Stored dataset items
********************
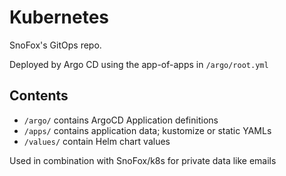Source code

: # Kubernetes
SnoFox's GitOps repo.

Deployed by Argo CD using the app-of-apps in `/argo/root.yml`

## Contents
-  `/argo/` contains ArgoCD Application definitions
- `/apps/` contains application data; kustomize or static YAMLs
- `/values/` contain Helm chart values

Used in combination with SnoFox/k8s for private data like emails
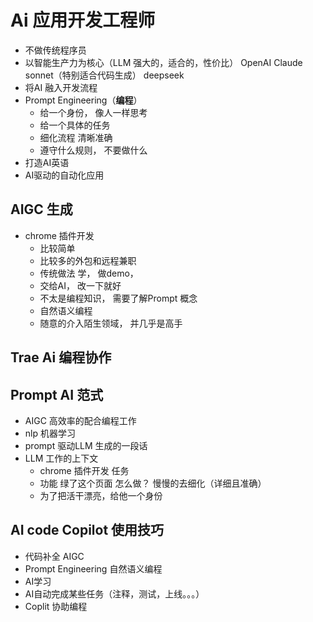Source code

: # Ai 应用开发工程师
  - 不做传统程序员
  - 以智能生产力为核心（LLM 强大的，适合的，性价比）
    OpenAI
    Claude sonnet（特别适合代码生成）
    deepseek
  - 将AI 融入开发流程
   - Prompt Engineering（**编程**）
     - 给一个身份， 像人一样思考
     - 给一个具体的任务
     - 细化流程 清晰准确
     - 遵守什么规则， 不要做什么
  - 打造AI英语
  - AI驱动的自动化应用
## AIGC 生成
- chrome 插件开发
   - 比较简单
   - 比较多的外包和远程兼职
   - 传统做法
      学， 做demo，
   - 交给AI， 改一下就好
   - 不太是编程知识， 需要了解Prompt 概念
   - 自然语义编程
   - 随意的介入陌生领域， 并几乎是高手
## Trae Ai 编程协作


## Prompt AI 范式
   - AIGC 高效率的配合编程工作
   - nlp 机器学习
   - prompt 驱动LLM 生成的一段话 
   - LLM 工作的上下文
     - chrome 插件开发 任务
     - 功能 绿了这个页面 怎么做？  慢慢的去细化（详细且准确）
     - 为了把活干漂亮，给他一个身份 
## AI code Copilot 使用技巧
  - 代码补全 AIGC
  - Prompt Engineering 自然语义编程
  - AI学习
  - AI自动完成某些任务（注释，测试，上线。。。）
  - Coplit 协助编程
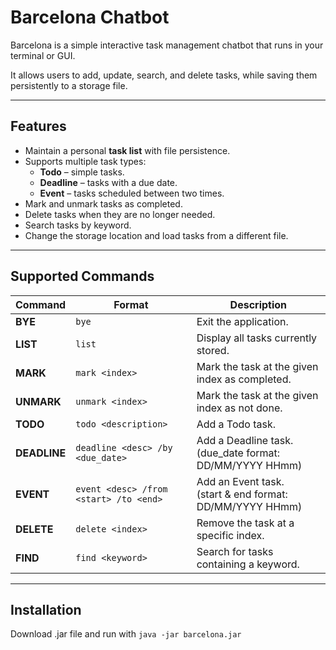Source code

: # Barcelona Chatbot

Barcelona is a simple interactive task management chatbot that runs in your terminal or GUI.  

It allows users to add, update, search, and delete tasks, while saving them persistently to a storage file.

---

## Features

- Maintain a personal **task list** with file persistence.
- Supports multiple task types:
    - **Todo** – simple tasks.
    - **Deadline** – tasks with a due date.
    - **Event** – tasks scheduled between two times.
- Mark and unmark tasks as completed.
- Delete tasks when they are no longer needed.
- Search tasks by keyword.
- Change the storage location and load tasks from a different file.

---

## Supported Commands

| Command    | Format                                    | Description                                              |
|------------|-------------------------------------------|----------------------------------------------------------|
| **BYE**    | `bye`                                     | Exit the application.                                    |
| **LIST**   | `list`                                    | Display all tasks currently stored.                      |
| **MARK**   | `mark <index>`                            | Mark the task at the given index as completed.           |
| **UNMARK** | `unmark <index>`                          | Mark the task at the given index as not done.            |
| **TODO**   | `todo <description>`                      | Add a Todo task.                                         |
| **DEADLINE** | `deadline <desc> /by <due_date>`        | Add a Deadline task. <br/>(due_date format: DD/MM/YYYY HHmm)  |
| **EVENT**  | `event <desc> /from <start> /to <end>`    | Add an Event task. <br/>(start & end format: DD/MM/YYYY HHmm) |
| **DELETE** | `delete <index>`                          | Remove the task at a specific index.                     |
| **FIND**   | `find <keyword>`                          | Search for tasks containing a keyword.                   |

---

## Installation

Download .jar file and run with
`java -jar barcelona.jar`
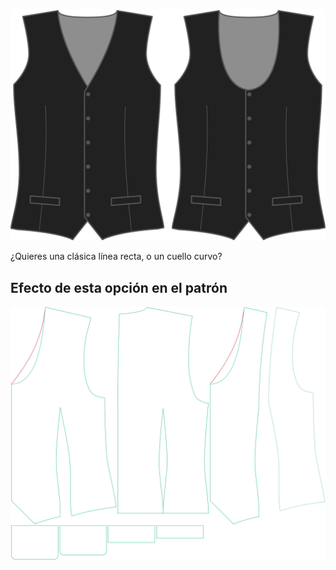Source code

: ![Estilo frontal](frontstyle.svg)

¿Quieres una clásica línea recta, o un cuello curvo?


## Efecto de esta opción en el patrón
![Esta imagen muestra el efecto de esta opción superponiendo varias variantes que tienen un valor diferente para esta opción](wahid_frontstyle_sample.svg "Efecto de esta opción en el patrón")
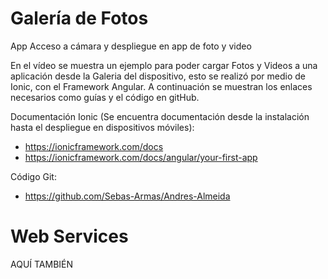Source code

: # Galería de Fotos 

App Acceso a cámara y despliegue en app de foto y video

En el vídeo se muestra un ejemplo para poder cargar Fotos y Videos a 
una aplicación desde la Galeria del dispositivo, esto se realizó por medio de Ionic, con 
el Framework Angular. A continuación se muestran los enlaces 
necesarios como  guías y el código en gitHub.

Documentación Ionic (Se encuentra documentación desde la instalación
hasta el despliegue en dispositivos móviles):
  - https://ionicframework.com/docs
  - https://ionicframework.com/docs/angular/your-first-app

Código Git:
  - https://github.com/Sebas-Armas/Andres-Almeida

# Web Services 

AQUÍ TAMBIÉN
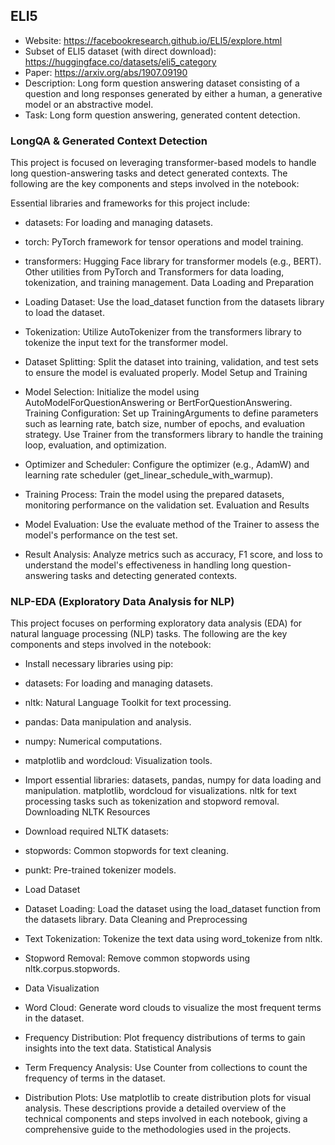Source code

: ## ELI5
* Website: https://facebookresearch.github.io/ELI5/explore.html
* Subset of ELI5 dataset (with direct download): https://huggingface.co/datasets/eli5_category
* Paper: https://arxiv.org/abs/1907.09190
* Description: Long form question answering dataset consisting of a question and long responses
generated by either a human, a generative model or an abstractive model.
* Task: Long form question answering, generated content detection.

### LongQA & Generated Context Detection
This project is focused on leveraging transformer-based models to handle long question-answering tasks and detect generated contexts. The following are the key components and steps involved in the notebook:

Essential libraries and frameworks for this project include:
* datasets: For loading and managing datasets.
* torch: PyTorch framework for tensor operations and model training.
* transformers: Hugging Face library for transformer models (e.g., BERT).
Other utilities from PyTorch and Transformers for data loading, tokenization, and training management.
Data Loading and Preparation

* Loading Dataset: Use the load_dataset function from the datasets library to load the dataset.
* Tokenization: Utilize AutoTokenizer from the transformers library to tokenize the input text for the transformer model.
* Dataset Splitting: Split the dataset into training, validation, and test sets to ensure the model is evaluated properly.
Model Setup and Training

* Model Selection: Initialize the model using AutoModelForQuestionAnswering or BertForQuestionAnswering.
Training Configuration:
Set up TrainingArguments to define parameters such as learning rate, batch size, number of epochs, and evaluation strategy.
Use Trainer from the transformers library to handle the training loop, evaluation, and optimization.
* Optimizer and Scheduler: Configure the optimizer (e.g., AdamW) and learning rate scheduler (get_linear_schedule_with_warmup).
* Training Process: Train the model using the prepared datasets, monitoring performance on the validation set.
Evaluation and Results

* Model Evaluation: Use the evaluate method of the Trainer to assess the model's performance on the test set.
* Result Analysis: Analyze metrics such as accuracy, F1 score, and loss to understand the model's effectiveness in handling long question-answering tasks and detecting generated contexts.


### NLP-EDA (Exploratory Data Analysis for NLP)
This project focuses on performing exploratory data analysis (EDA) for natural language processing (NLP) tasks. The following are the key components and steps involved in the notebook:

* Install necessary libraries using pip:
* datasets: For loading and managing datasets.
* nltk: Natural Language Toolkit for text processing.
* pandas: Data manipulation and analysis.
* numpy: Numerical computations.
* matplotlib and wordcloud: Visualization tools.

* Import essential libraries:
datasets, pandas, numpy for data loading and manipulation.
matplotlib, wordcloud for visualizations.
nltk for text processing tasks such as tokenization and stopword removal.
Downloading NLTK Resources

* Download required NLTK datasets:
* stopwords: Common stopwords for text cleaning.
* punkt: Pre-trained tokenizer models.
* Load Dataset

* Dataset Loading: Load the dataset using the load_dataset function from the datasets library.
Data Cleaning and Preprocessing

* Text Tokenization: Tokenize the text data using word_tokenize from nltk.
* Stopword Removal: Remove common stopwords using nltk.corpus.stopwords.
  
* Data Visualization

* Word Cloud: Generate word clouds to visualize the most frequent terms in the dataset.
* Frequency Distribution: Plot frequency distributions of terms to gain insights into the text data.
Statistical Analysis

* Term Frequency Analysis: Use Counter from collections to count the frequency of terms in the dataset.
* Distribution Plots: Use matplotlib to create distribution plots for visual analysis.
These descriptions provide a detailed overview of the technical components and steps involved in each notebook, giving a comprehensive guide to the methodologies used in the projects.
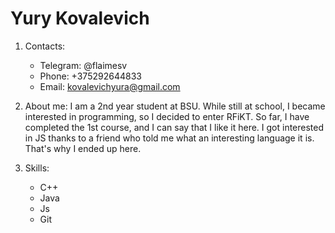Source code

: # Yury Kovalevich
1. Contacts:
    * Telegram: @flaimesv
    * Phone: +375292644833
    * Email: kovalevichyura@gmail.com
2. About me:
I am a 2nd year student at BSU. While still at school, I became interested in programming, so I decided to enter RFiKT. So far, I have completed the 1st course, and I can say that I like it here. I got interested in JS thanks to a friend who told me what an interesting language it is. That's why I ended up here.

3. Skills:
    * C++
    * Java
    * Js
    * Git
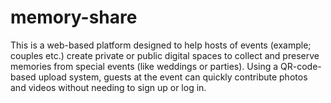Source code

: # memory-share
This is a web-based platform designed to help hosts of events (example; couples etc.) create private or public digital spaces to collect and preserve memories from special events (like weddings or parties). Using a QR-code-based upload system, guests at the event can quickly contribute photos and videos without needing to sign up or log in.

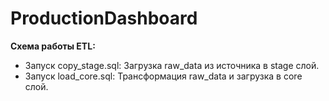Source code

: # ProductionDashboard
**Схема работы ETL:** 
- Запуск copy_stage.sql: 
 Загрузка raw_data из источника в stage слой.  
- Запуск load_core.sql: 
 Трансформация raw_data и загрузка в core слой. 
 

 

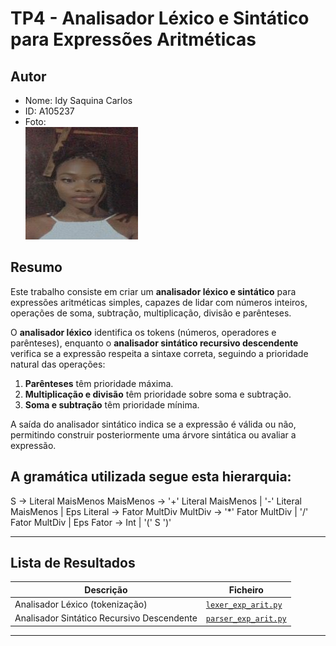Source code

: # TP4 - Analisador Léxico e Sintático para Expressões Aritméticas

## Autor
- Nome: Idy Saquina Carlos  
- ID: A105237  
- Foto:  
  ![Minha Foto](minhafoto.jpg)  

## Resumo
Este trabalho consiste em criar um **analisador léxico e sintático** para expressões aritméticas simples, capazes de lidar com números inteiros, operações de soma, subtração, multiplicação, divisão e parênteses.  

O **analisador léxico** identifica os tokens (números, operadores e parênteses), enquanto o **analisador sintático recursivo descendente** verifica se a expressão respeita a sintaxe correta, seguindo a prioridade natural das operações:

1. **Parênteses** têm prioridade máxima.  
2. **Multiplicação e divisão** têm prioridade sobre soma e subtração.  
3. **Soma e subtração** têm prioridade mínima.  

A saída do analisador sintático indica se a expressão é válida ou não, permitindo construir posteriormente uma árvore sintática ou avaliar a expressão.

## A gramática utilizada segue esta hierarquia:
S         -> Literal MaisMenos
MaisMenos -> '+' Literal MaisMenos | '-' Literal MaisMenos | Eps
Literal   -> Fator MultDiv
MultDiv   -> '*' Fator MultDiv | '/' Fator MultDiv | Eps
Fator     -> Int | '(' S ')'

---

## Lista de Resultados
| Descrição                                   | Ficheiro                          |
| ------------------------------------------- | --------------------------------- |
| Analisador Léxico (tokenização)             | [`lexer_exp_arit.py`](./lexer_exp_arit.py) |
| Analisador Sintático Recursivo Descendente  | [`parser_exp_arit.py`](./parser_exp_arit.py) |

---


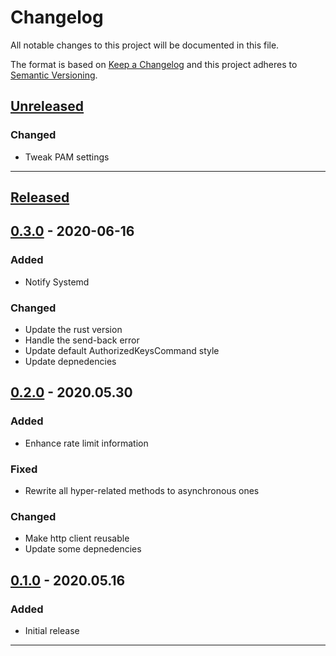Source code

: # Changelog

All notable changes to this project will be documented in this file.

The format is based on [Keep a Changelog][keep a changelog] and this project adheres to [Semantic Versioning][semantic versioning].

## [Unreleased]

### Changed

- Tweak PAM settings

---

## [Released]

## [0.3.0] - 2020-06-16

### Added

- Notify Systemd

### Changed

- Update the rust version
- Handle the send-back error
- Update default AuthorizedKeysCommand style
- Update depnedencies

## [0.2.0] - 2020.05.30

### Added

- Enhance rate limit information

### Fixed

- Rewrite all hyper-related methods to asynchronous ones

### Changed

- Make http client reusable
- Update some depnedencies

## [0.1.0] - 2020.05.16

### Added

- Initial release

---

<!-- Links -->

[keep a changelog]: https://keepachangelog.com/
[semantic versioning]: https://semver.org/

<!-- Versions -->

[unreleased]: https://github.com/yasuyuky/sectora/compare/v0.3.0...HEAD
[released]: https://github.com/yasuyuky/sectora/releases
[0.3.0]: https://github.com/yasuyuky/sectora/compare/v0.2.0...v0.3.0
[0.2.0]: https://github.com/yasuyuky/sectora/compare/v0.1.0...v0.2.0
[0.1.0]: https://github.com/yasuyuky/sectora/releases/v0.1.0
********************
TASK ITEM -
For this exercise, find all lines in the records containing the word "YYYY" and copy them.

WRITTEN SOLUTION -
| **DEADLINE** | `deadline <desc> /by <due_date>`        | Add a Deadline task. <br/>(due_date format: DD/MM/YYYY HHmm)  |
| **EVENT**  | `event <desc> /from <start> /to <end>`    | Add an Event task. <br/>(start & end format: DD/MM/YYYY HHmm) |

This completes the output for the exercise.